Every bill which shall have passed the House of Representatives and the Senate, shall, before it become a law, be presented to the President of the United States; if he approve he shall sign it, but if not he shall return it, with his objections to that House in which it shall have originated, who shall enter the objections at large on their journal, and proceed to reconsider it.

The bolded line is the key; the Supreme Court held that the veto power of the President is essentially "all or nothing". Either the President signs a bill into law or vetoes it; there can be no middle ground without a Constitutional amendment.

My first inclination when I read Bush's speech from yesterday was to believe that this was another attempt, in the same vein as the new abortion ban in South Dakota, to test the conservative credentials of the Roberts court. The line-item veto has long been a part of the Republican "fiscal conservatism" myth. The thinking was built around the idea that the President could use the line-item veto to impose spending discipline on Congress, which is not such a bad idea in theory. In the real world, where conservative ideology goes to die, Republican support for the line-item veto was built around another popular myth: that of the "tax and spend" Democrat. Given that in the last 25 years the only President to balance the budget and exercise fiscal responsibility was, in fact, Bill Clinton, demonstrates the ridiculous hypocrisy of both myths.

In any case, the problem with the Supreme Court challenge a second time around is that the two departed Justices, Rehnquist and O'Connor, were split on this issue in 1998. Unless Alito, Roberts and Scalia can convince Thomas to change his stance, the line-item veto would remain unconstitutional by a 5-4 vote.

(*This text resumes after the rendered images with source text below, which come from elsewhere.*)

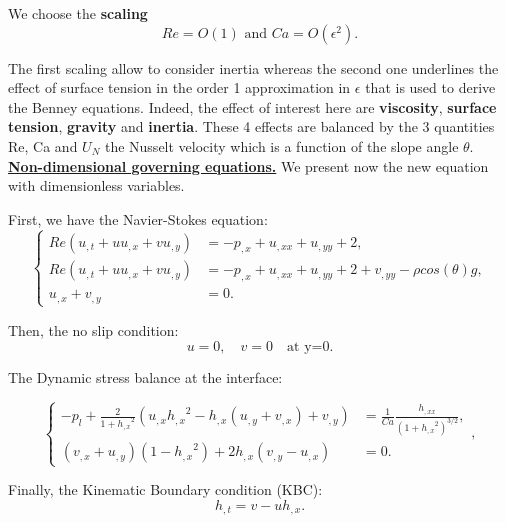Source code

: \documentclass[12pt]{article}
\begin{document}
We choose the \textbf{scaling} 
\begin{equation}\label{scaling_Re_Ca}
    \boxed{
Re=O(1) \text{ and } Ca=O(\epsilon^2).
    } 
\end{equation}

The first scaling allow to consider inertia whereas the second one underlines the effect of surface tension in the order 1 approximation in $\epsilon$ that 
is used to derive the Benney equations. 
Indeed, the effect of interest here are \textbf{viscosity}, \textbf{surface tension}, \textbf{gravity} and \textbf{inertia}. These 4 effects are balanced by the 3 quantities Re, Ca and $U_N$ the Nusselt velocity which is a function of the slope angle $\theta$.
\\
            
 \underline{\textbf{Non-dimensional governing equations.}} We present now the new equation with dimensionless variables.

First, we have the Navier-Stokes equation:
\begin{equation}\label{eq NavierStokes1}
\left\{
\begin{aligned}
    Re(u_{,t}+uu_{,x}+vu_{,y}) &= -p_{,x} + u_{,xx} + u_{,yy} + 2,\\
    Re(u_{,t}+uu_{,x}+vu_{,y}) &= -p_{,x} + u_{,xx} + u_{,yy} + 2 + v_{,yy} - \rho cos(\theta)g,\\
     u_{,x} + v_{,y} &= 0 .
\end{aligned}
\right.
\end{equation}


Then, the no slip condition: 
\begin{equation}\label{eq_no_slip}
    u=0, \quad v=0 \quad \text{at y=0}.
\end{equation}

The Dynamic stress balance at the interface: 

\begin{equation}\label{eq DBC}
\left\{
\begin{aligned}
    - p_l + \frac{2}{1+{h_{,x}}^2}(u_{,x}{h_{,x}}^2 - h_{,x}(u_{,y} + v_{,x})+v_{,y}) &= \frac{1}{Ca} \frac{h_{,xx}}{(1+{h_{,x}}^2)^{3/2}},\\
    (v_{,x} + u_{,y})(1-{h_{,x}}^2)+2h_{,x}(v_{,y}-u_{,x})&=0.
\end{aligned}
\right.,
\end{equation}


Finally, the Kinematic Boundary condition (KBC): 
\begin{equation}\label{eq KBC}
    h_{,t} = v-uh_{,x}.
\end{equation}
\end{document}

The bigger issue here, however, is the implication for executive power. That rings true to me as the reason why Bush really wants the line item veto. Plus, it allows him to at least pay lip service to the fiscal conservatism myth, while the Republican-controlled Congress continues to rubber stamp Bush's spending initiatives. It's a joke anyway that President Bush, who has yet to veto any legislation, needs another way to check the Congress. The Republican party walks in lock step legislatively, even if they have certain policy disputes in the public arena.

Finally, the line-item veto comes down to trust, like most government functions do, and, to be blatantly partisan, I would not trust any Republican with this power. I have no faith that a party with such reckless fiscal policies could offer a President trustworthy enough to exercise restraint when using the line-item veto. Bush, for example, has abused just about every authority granted the Presidency by the Constitution; I really can't see any reason to grant him another power to turn against the country's interests. It's not hard to imagine a Bush White House exercising the line-item veto in order punish political opponents. The little good that the line item-veto could do is outweighed by the potential for abuse, especially by this President.